The struggle has to do with our desperate collective dependence on the word iconic.

I see it everywhere, used by fast food joints to describe absolutely mediocre burgers, slapped on obligatorily in book blurbs and bunged along in lazy meme captions. Iconic is when you cannot think of an alternative for celebrated, noted, remarkable, rare, visionary, trailblazing, characteristic, extraordinary, evergreen or legendary (it’s a different matter that most of those words have gotten far along in their own march to expiry). Iconic is resorted to when you want an adjective vague enough to stretch and cover anything it is that you’re describing. It’s the truffle oil, if you will, of the writerly lexicon.

No, this isn’t to rail against its co-opting by the newer generations (in fact—congratulations, you give eat a new meaning when you say someone left no crumbs; you redeem the discourteous slap by making it mean something that is awesome).

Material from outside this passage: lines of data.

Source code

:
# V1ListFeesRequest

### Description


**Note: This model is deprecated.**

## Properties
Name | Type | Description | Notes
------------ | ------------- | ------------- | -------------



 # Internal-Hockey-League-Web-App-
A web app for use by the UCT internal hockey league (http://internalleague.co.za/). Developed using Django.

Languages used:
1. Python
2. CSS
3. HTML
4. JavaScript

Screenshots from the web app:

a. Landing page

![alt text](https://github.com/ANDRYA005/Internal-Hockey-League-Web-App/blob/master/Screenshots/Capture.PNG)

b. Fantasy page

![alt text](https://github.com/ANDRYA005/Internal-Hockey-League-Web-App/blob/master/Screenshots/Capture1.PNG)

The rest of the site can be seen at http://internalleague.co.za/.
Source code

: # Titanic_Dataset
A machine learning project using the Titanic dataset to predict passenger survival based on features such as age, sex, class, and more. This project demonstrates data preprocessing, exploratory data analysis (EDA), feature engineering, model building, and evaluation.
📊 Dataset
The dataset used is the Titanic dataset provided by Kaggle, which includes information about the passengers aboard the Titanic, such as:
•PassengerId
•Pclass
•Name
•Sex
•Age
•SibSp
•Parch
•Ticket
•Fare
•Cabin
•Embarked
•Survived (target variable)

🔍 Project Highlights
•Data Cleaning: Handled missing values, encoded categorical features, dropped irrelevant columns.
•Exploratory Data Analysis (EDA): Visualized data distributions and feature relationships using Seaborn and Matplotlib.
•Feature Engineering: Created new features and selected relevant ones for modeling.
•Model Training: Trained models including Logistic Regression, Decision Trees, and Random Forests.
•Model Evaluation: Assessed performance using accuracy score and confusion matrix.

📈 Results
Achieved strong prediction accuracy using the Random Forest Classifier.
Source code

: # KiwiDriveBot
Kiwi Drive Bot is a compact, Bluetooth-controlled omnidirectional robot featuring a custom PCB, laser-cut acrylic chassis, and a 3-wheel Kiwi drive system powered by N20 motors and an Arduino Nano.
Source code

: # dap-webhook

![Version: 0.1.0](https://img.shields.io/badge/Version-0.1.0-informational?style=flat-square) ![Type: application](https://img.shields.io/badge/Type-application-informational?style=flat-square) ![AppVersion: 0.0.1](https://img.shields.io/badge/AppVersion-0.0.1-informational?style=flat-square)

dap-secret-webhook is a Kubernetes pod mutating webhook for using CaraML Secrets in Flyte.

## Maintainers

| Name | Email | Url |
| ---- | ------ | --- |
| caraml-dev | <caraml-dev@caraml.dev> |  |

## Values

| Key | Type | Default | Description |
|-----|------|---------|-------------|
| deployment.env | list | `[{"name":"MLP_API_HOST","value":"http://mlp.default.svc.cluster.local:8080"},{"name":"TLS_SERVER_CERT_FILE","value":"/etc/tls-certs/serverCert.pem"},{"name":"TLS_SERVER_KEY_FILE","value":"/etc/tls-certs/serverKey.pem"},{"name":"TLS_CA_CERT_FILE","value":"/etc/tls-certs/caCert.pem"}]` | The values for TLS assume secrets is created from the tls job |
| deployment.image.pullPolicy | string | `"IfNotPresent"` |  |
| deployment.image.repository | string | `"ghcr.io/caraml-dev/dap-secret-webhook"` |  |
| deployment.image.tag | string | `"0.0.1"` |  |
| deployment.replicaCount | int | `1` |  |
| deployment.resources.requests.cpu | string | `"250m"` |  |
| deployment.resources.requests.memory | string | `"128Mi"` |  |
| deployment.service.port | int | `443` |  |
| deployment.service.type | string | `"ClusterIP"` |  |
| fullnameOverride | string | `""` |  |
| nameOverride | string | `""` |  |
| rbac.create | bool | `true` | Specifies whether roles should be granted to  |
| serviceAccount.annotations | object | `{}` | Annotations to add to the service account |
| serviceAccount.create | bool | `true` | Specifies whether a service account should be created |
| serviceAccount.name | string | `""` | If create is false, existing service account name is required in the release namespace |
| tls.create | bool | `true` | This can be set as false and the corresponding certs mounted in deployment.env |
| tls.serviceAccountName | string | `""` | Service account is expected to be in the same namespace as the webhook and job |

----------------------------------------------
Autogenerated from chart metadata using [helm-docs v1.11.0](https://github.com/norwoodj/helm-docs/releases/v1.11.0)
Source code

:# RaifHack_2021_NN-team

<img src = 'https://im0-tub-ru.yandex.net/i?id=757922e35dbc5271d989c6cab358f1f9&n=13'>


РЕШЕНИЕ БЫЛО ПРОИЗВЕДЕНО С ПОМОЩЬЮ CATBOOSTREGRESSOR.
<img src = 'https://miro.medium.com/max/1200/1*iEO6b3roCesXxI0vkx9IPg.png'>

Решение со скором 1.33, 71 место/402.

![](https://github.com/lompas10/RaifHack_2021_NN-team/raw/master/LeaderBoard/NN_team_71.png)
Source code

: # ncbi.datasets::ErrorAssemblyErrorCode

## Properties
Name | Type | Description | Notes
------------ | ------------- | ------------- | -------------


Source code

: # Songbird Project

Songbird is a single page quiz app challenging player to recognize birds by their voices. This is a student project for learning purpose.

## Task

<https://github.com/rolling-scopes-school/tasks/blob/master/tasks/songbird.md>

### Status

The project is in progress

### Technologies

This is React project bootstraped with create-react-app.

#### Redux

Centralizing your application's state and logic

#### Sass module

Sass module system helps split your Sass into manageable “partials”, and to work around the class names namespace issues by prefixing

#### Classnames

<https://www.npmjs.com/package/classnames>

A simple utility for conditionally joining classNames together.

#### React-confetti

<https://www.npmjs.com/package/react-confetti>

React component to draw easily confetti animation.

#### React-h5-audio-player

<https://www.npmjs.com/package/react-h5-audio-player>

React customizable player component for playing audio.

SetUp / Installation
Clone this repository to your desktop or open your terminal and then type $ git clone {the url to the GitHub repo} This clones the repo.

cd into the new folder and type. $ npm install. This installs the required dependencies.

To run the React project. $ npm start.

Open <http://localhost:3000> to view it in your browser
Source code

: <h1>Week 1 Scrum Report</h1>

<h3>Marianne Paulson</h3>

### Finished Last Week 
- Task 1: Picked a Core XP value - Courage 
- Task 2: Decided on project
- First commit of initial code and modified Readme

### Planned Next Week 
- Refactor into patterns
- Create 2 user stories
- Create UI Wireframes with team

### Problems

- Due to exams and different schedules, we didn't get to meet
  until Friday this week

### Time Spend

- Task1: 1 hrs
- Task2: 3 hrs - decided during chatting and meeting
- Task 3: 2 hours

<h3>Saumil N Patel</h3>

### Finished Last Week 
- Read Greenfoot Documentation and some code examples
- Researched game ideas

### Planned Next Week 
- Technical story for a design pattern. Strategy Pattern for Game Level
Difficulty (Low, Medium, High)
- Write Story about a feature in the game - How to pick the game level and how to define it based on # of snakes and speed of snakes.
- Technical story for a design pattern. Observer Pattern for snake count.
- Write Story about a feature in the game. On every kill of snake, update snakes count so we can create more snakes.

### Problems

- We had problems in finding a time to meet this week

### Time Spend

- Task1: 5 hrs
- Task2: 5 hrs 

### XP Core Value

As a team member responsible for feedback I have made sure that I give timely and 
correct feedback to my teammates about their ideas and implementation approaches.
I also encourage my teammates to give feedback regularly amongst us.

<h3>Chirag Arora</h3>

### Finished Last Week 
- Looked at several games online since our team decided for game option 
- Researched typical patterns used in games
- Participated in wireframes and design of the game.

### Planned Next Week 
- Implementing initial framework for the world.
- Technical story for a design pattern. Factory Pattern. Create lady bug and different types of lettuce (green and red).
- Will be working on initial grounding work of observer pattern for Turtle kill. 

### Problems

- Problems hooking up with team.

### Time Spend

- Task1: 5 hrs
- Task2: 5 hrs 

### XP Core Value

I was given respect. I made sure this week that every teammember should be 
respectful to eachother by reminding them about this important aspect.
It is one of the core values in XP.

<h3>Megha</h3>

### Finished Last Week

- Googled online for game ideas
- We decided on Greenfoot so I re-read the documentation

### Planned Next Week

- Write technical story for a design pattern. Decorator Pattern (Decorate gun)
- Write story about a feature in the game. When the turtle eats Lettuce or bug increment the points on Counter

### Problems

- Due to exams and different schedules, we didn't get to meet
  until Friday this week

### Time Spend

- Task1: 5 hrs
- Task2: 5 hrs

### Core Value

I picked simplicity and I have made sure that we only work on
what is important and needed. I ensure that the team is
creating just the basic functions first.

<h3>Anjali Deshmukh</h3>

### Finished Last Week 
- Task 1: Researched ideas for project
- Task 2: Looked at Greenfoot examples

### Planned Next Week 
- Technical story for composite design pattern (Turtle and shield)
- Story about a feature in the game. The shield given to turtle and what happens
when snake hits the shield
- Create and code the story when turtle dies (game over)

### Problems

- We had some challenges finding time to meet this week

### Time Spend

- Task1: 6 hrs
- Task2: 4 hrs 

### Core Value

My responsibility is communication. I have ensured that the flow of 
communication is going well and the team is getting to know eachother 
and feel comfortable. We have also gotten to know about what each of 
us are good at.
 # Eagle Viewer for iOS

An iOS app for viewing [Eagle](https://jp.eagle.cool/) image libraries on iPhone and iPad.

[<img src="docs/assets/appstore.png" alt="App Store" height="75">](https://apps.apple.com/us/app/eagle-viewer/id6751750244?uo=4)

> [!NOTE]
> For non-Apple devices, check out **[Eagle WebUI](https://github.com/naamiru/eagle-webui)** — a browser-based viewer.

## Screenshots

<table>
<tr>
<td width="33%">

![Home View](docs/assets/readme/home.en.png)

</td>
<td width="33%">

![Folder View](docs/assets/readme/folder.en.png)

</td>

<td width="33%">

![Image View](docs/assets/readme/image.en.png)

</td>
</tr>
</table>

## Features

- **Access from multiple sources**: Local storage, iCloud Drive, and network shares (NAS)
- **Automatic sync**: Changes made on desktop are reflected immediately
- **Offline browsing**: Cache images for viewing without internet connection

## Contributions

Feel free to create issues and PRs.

The good thing with terms like GOAT and OG is their abbreviated harmlessness makes no pretence of gravity or seriousness. They float frivolously like teenage elves in the meaningless exosphere of semantics. These fruits hang proudly low.

Don’t get me wrong—it’s not a rant against culture. It’s a rant against the insincere generosity of iconic to lend itself to rapid flimsification and appropriation as witnessed on the internet. It’s not the bastardisation of the term that I take issue with, but the way its enduring gravitas (an ‘icon’ is something or someone the value of which is universally recognised and time-tested) has become nauseatingly ever-present. How can iconic be everywhere? How can the world be brimming with objects and persons of such widespread cultural significance? Take a step and somebody hurls a spray of iconic spittle in your face. It’s a soulless deal that we have struck because the payoff is the extreme loss of value that this word, which was once a thing of beauty, has suffered.

Social media (our favourite whipping monkey for the right reasons) has us looking for significance and symbols all the time. Vacuum tumblers are iconic. Dance routines trending on Reels are iconic. Jorts are iconic. Awards night slaps are iconic. Instagram Story clapbacks are iconic. Perfectly skippable restaurant menu regulars are iconic. Random rap bars are iconic. TV teen drama monologues are iconic.

We’re lazy for it, too. We reach for the bottomless pail of iconics stashed away in the kitchens of conversation at the drop of a hat. Nowhere is this tiring glut of sameness more prevalent than in what we write these days. Like unscrupulous junkies desperate for validity for our words, we obsessively steal illustrious credence from the humble hyperbole. Just like we did with our fossil fuels and groundwater, we’ve wrung out whatever juice there was to the good old dramatic effect and we’re still digging. Why am I not surprised then that all sense of flavour has been lost from the term?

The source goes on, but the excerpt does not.